= Industrial forensics =

Industrial forensics is a holistic-based analytical and consultative response to problems encountered at any stage in the industrial manufacturing process. It differs from a traditional analytical approach that routinely identifies a problem and then reports the data in that its goal is to understand the problem, interpret the data and use those elements to prevent the problem from recurring. It is both prognostic and diagnostic. In its broadest sense, it is a holistic approach that examines each step in the product life cycle from initial R&D through final product and beyond to predict, identify, prevent and resolve manufacturing issues.

== Independent industrial forensics laboratory ==

A professional services laboratory that practices industrial forensics is an extension of the client's scientific organization. It identifies with the client's process and collaborates in the three areas that encompass all of the steps in the product life cycle: research and development (R&D), environmental health and safety (EH&S) and quality control (QA/QC).
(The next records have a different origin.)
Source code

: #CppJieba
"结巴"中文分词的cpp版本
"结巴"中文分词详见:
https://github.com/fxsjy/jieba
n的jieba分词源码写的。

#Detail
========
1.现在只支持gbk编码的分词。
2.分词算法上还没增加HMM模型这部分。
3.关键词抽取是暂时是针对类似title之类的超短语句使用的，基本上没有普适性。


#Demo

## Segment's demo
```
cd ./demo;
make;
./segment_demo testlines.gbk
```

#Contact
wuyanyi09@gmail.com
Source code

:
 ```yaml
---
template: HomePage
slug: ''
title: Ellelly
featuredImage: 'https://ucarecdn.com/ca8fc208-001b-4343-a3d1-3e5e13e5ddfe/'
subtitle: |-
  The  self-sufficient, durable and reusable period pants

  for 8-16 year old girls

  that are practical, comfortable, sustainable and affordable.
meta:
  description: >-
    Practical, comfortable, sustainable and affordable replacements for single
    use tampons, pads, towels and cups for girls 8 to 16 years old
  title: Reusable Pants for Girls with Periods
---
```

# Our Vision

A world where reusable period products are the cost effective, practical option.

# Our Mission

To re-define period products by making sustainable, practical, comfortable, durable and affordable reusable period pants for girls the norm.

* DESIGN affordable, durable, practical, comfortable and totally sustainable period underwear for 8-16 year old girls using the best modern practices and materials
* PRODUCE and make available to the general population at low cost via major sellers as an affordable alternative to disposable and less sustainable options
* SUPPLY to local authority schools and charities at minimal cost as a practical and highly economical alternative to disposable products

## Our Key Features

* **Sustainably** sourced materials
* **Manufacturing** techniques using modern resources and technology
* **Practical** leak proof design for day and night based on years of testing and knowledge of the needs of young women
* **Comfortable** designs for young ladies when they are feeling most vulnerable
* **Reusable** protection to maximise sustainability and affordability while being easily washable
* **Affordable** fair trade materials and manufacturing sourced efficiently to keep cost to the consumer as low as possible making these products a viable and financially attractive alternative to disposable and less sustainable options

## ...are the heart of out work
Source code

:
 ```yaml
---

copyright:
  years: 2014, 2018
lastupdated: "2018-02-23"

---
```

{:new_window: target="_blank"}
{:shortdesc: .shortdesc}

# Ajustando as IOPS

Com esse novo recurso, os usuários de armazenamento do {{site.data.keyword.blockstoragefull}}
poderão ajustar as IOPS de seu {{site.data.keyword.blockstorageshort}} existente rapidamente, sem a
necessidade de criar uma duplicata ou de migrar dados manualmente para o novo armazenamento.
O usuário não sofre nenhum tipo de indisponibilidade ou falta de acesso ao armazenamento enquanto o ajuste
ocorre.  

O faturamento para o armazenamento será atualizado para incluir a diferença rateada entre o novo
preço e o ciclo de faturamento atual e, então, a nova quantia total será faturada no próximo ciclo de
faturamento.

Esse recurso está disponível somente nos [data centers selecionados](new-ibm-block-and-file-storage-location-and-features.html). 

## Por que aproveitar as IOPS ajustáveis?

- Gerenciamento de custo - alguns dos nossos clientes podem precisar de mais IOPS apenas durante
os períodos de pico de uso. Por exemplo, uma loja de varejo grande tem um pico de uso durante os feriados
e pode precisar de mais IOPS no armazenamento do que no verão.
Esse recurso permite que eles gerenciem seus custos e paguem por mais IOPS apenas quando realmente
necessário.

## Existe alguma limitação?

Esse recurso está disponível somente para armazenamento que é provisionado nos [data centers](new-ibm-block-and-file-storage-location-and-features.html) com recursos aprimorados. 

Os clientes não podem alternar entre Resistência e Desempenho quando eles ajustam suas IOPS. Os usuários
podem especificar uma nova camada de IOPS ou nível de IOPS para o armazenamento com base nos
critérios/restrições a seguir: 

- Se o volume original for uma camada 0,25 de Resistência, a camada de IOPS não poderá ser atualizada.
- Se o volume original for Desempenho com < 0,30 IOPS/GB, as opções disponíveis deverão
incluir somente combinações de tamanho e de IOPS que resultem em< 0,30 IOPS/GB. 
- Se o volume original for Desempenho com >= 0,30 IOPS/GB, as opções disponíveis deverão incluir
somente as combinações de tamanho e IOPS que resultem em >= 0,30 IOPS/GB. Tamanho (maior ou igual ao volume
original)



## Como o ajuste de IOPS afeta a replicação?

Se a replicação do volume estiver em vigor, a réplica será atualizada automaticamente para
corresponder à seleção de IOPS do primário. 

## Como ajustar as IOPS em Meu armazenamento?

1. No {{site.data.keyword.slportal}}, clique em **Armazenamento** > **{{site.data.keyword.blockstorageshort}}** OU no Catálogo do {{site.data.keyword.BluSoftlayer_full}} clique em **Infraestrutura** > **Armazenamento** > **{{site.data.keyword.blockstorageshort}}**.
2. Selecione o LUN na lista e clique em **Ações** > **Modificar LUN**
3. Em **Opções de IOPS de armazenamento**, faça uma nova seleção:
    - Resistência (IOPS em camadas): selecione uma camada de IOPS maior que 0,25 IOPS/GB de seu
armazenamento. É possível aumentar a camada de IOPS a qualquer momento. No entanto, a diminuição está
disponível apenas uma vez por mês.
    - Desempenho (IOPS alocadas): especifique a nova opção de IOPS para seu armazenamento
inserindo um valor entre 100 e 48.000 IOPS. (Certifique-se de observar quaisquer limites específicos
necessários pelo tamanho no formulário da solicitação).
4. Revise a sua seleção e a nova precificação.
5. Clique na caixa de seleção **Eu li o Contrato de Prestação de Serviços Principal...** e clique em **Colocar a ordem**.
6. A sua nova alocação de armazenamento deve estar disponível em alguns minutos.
By examining each step in the manufacturing process in light of one or more of these areas, the laboratory obtains the data it needs to support the manufacturer's materials, processes and product before development, during the process and in the final product. The industrial forensic laboratory uses all available resources including bridging non-traditional expertise and technology and using standard approved methods as well as defining new procedures.

=== Research and development (R&D) ===

An industrial forensics laboratory works either as an R&D partner or an independent contractor selected for specific expertise. When working as an industrial partner, the laboratory becomes involved at the earliest stage of product development offering advice on raw materials selection and specifications. In the role of an outside expert, laboratory personnel and resources are made available to supplement the client's in-house capabilities. As an integral part of the R&D service provided, an industrial forensics laboratory is capable of determining root cause of failure at any step of the process in industries that range from nanotechnology to steel manufacturing.

=== Environmental health and safety (EH&S) ===

An industrial forensics laboratory assists industry in interpreting and applying government guidelines and regulations throughout the manufacturing process. The laboratory recommends measures needed to handle environmental concerns to both workers and product. The laboratory can also determine sources of pollutants during the manufacturing process that may affect the working environment and can design sampling and collection plans to monitor that process.

=== Quality assessment and quality control (QA/QC) ===

The industrial forensics laboratory works with the manufacturer to proactively address quality issues during the manufacturing process as well as post-production issues related to product recall, warranty claims or product liability. The laboratory has the resources to provide litigation support.